The Tea app is a platform known for letting women anonymously review men. It recently experienced a security failure that has affected tens of thousands of users. On Friday, Tea detected unauthorised access to its systems and started a full investigation with help from outside cybersecurity firms. The company traced the incident to a legacy storage system that contained old user data, including ID documents and profile images.
Tea confirmed that roughly 72,000 images were accessed without permission. This number included around 13,000 selfies and ID photos submitted during account verification, as well as 59,000 pictures already shared in posts, comments and messages. The content came from accounts created before February 2024.
Security researcher Kasra Rahjerdi said the issue was linked to a misconfigured Firebase storage bucket, which left Tea’s data exposed. Firebase is a Google cloud-based service used to store app information. Rahjerdi noted that while Tea’s custom-built API was well protected, the company failed to secure its Firebase data with the same care.
What Kind Of Information Was Exposed?
Besides the images, the breach affected over 1.1 million private direct messages. These chats, exchanged between February 2023 and July 2025, contained deeply personal information. Rahjerdi told Business Insider that the messages included conversations about divorce, cheating, abortion and rape. In some cases, users had shared phone numbers and location details.
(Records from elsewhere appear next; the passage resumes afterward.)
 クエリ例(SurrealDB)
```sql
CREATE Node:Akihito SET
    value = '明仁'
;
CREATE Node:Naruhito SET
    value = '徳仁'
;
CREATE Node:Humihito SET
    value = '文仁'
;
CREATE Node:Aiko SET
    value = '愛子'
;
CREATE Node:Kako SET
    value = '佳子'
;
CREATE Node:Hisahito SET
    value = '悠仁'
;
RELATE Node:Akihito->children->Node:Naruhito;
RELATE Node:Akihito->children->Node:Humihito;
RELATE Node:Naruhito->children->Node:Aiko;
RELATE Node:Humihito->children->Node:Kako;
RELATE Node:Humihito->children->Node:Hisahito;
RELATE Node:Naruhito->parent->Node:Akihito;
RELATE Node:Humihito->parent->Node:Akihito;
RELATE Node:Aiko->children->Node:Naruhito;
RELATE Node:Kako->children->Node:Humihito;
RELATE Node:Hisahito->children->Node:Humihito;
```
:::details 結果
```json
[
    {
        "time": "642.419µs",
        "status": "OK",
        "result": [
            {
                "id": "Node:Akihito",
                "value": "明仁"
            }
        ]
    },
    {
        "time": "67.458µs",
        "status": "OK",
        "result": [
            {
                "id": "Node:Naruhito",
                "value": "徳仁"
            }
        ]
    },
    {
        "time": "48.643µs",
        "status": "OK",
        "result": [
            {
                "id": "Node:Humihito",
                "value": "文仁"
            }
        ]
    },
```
Tea took its direct messaging system offline after confirming the breach. The company also posted an in-app notice to users, saying it had informed law enforcement and was working with the FBI and outside investigators. Tea said it is now contacting affected users and will offer them identity protection services.
Although Tea has not found signs that other parts of the app were accessed, the investigation is ongoing. The company has promised to update users as soon as it can confirm more details.
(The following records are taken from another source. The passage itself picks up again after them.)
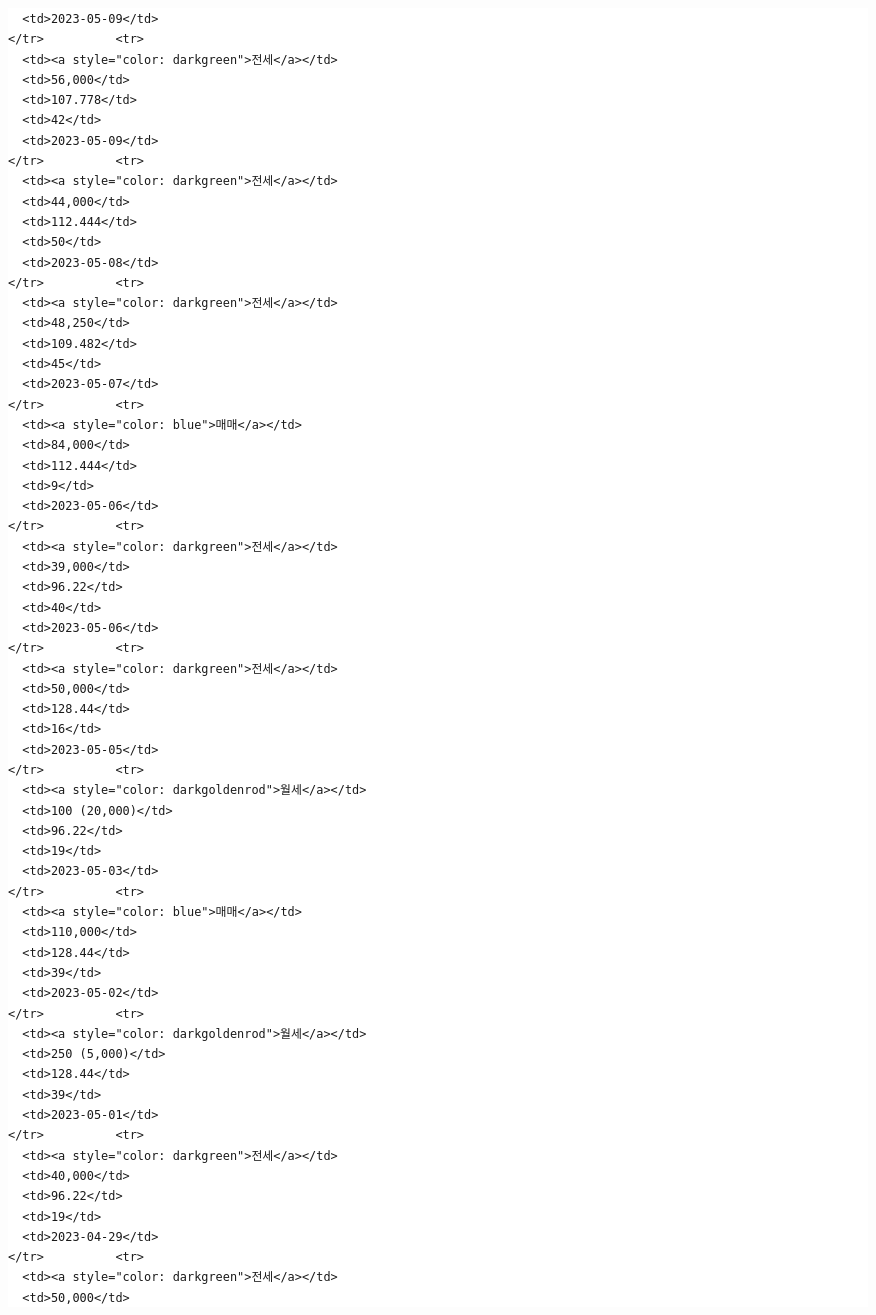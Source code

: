       <td>2023-05-09</td>
    </tr>          <tr>
      <td><a style="color: darkgreen">전세</a></td>
      <td>56,000</td>
      <td>107.778</td>
      <td>42</td>
      <td>2023-05-09</td>
    </tr>          <tr>
      <td><a style="color: darkgreen">전세</a></td>
      <td>44,000</td>
      <td>112.444</td>
      <td>50</td>
      <td>2023-05-08</td>
    </tr>          <tr>
      <td><a style="color: darkgreen">전세</a></td>
      <td>48,250</td>
      <td>109.482</td>
      <td>45</td>
      <td>2023-05-07</td>
    </tr>          <tr>
      <td><a style="color: blue">매매</a></td>
      <td>84,000</td>
      <td>112.444</td>
      <td>9</td>
      <td>2023-05-06</td>
    </tr>          <tr>
      <td><a style="color: darkgreen">전세</a></td>
      <td>39,000</td>
      <td>96.22</td>
      <td>40</td>
      <td>2023-05-06</td>
    </tr>          <tr>
      <td><a style="color: darkgreen">전세</a></td>
      <td>50,000</td>
      <td>128.44</td>
      <td>16</td>
      <td>2023-05-05</td>
    </tr>          <tr>
      <td><a style="color: darkgoldenrod">월세</a></td>
      <td>100 (20,000)</td>
      <td>96.22</td>
      <td>19</td>
      <td>2023-05-03</td>
    </tr>          <tr>
      <td><a style="color: blue">매매</a></td>
      <td>110,000</td>
      <td>128.44</td>
      <td>39</td>
      <td>2023-05-02</td>
    </tr>          <tr>
      <td><a style="color: darkgoldenrod">월세</a></td>
      <td>250 (5,000)</td>
      <td>128.44</td>
      <td>39</td>
      <td>2023-05-01</td>
    </tr>          <tr>
      <td><a style="color: darkgreen">전세</a></td>
      <td>40,000</td>
      <td>96.22</td>
      <td>19</td>
      <td>2023-04-29</td>
    </tr>          <tr>
      <td><a style="color: darkgreen">전세</a></td>
      <td>50,000</td>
What Has The Company Done Since?
In response to the breach, Tea disabled the systems linked to the exposed data. The company said the content in question was archived to meet requirements from law enforcement around cyberbullying, and that newer users were not affected. Accounts created after February 2024 were verified through updated systems and stored differently.
Tea is working with cybersecurity specialists to prevent any more leaks. It has introduced new safety checks and says it is reviewing how user information is stored. The app’s developers said no email addresses or phone numbers were accessed directly. But given the nature of the exposed messages, some users may still be at risk of being identified.
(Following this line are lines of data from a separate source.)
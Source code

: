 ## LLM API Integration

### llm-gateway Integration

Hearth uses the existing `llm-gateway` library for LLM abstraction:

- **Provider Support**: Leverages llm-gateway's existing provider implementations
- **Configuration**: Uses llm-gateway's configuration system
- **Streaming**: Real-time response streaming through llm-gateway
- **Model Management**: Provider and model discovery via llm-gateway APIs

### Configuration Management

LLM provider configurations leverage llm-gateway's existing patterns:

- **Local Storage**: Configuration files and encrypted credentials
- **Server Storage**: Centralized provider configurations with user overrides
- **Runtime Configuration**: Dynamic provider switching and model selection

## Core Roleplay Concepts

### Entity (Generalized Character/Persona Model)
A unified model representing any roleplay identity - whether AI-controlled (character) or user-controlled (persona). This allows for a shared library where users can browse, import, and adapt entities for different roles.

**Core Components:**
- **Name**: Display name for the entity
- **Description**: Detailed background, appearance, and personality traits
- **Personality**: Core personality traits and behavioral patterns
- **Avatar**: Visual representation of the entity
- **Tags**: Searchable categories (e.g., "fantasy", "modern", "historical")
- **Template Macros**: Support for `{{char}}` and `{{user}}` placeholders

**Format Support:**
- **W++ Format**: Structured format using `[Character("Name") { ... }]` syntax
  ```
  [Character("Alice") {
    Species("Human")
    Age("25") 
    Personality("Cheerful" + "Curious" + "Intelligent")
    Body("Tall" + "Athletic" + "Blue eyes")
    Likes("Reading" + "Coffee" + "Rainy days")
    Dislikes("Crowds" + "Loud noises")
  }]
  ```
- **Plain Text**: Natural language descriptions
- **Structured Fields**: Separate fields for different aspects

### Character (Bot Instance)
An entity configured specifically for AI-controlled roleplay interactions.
Tea has confirmed that users who want to delete their accounts can still do so, and has shared contact details for anyone needing help. Meanwhile, its DM feature remains down as the company tests security fixes.
More from News
- PASS Accelerates Team Growth Following Successful Rollout Of New AI And Data Suite; Passgenius™
- Experts Share: What Does A Future With AI Search Engines Mean For Online Businesses/SEO?
- How Is AI Impacting Payroll In The UK?
- How Reliable Is Disaster Prediction Technology?
- Rentr Partners With Factored to Offer UK Landlords Instant Access to Rent Advancements For Property Upgrades and Maintenance
- What Caused The Starlink Global Outage?
- Figma’s AI App Building Tool, Figma Make, Now Available For Use
- Tells.co Shaking Up SMS Marketing: How Founders David Schlaegel and Justin Ramsey Are Doing It
Where Else Has The Data Ended Up?
The leaked content has already been linked to posts on forums such as 4Chan and X. One 4Chan thread called for a “hack and leak” campaign, and some users shared what they claimed were links to stolen photos. Others said they had found images that appeared to be ID documents. The accuracy of these claims has not been confirmed.
Someone also created a Google Map showing alleged locations of affected users. While names were not listed, the exposure of coordinates has raised further concerns. There have also been reports of the data being linked to people stationed at US Army bases.
A cybercrime forum reportedly offered a 55GB file containing selfies and ID pictures. It is unclear how widely the file has spread, but Tea has said it is taking the matter seriously and will continue to work with law enforcement.
What Are The Risks Of ID Verification Technology?
Tea required early users to upload selfies and government-issued ID documents to confirm their identity as women. This step was presented as a way to keep the app safe and exclusive, especially since it deals with personal reviews and dating-related content. While ID verification may help prevent fake accounts, it comes with clear risks when systems are not secure.
The breach exposed over 13,000 selfies and photos of ID cards, despite Tea’s claim that such content would be deleted shortly after review. The fact that this data was archived and then leaked is making people skeptical about how companies store such verification files, and if it’ll actually be removed.
The risk becomes bigger when ID checks are used with features like location tagging or direct messaging. Although Tea said no names were attached to the leaked data, the mix of photos, private chats, and coordinates posted on public forums could still allow others to make connections. Cybersecurity experts often warn that once this type of information escapes, it’s hard to fully remove or contain.
Tea is not the only app using ID checks, but the breach speaks to the ongoing conversation everyone is having on how necessary these systems are and whether they protect users as claimed. In many cases, companies use third-party tools to verify identities but do not explain how long the data is kept or who has access to it. Without clear policies, users often have to trust that their information is safe… a promise that Tea now struggles to keep.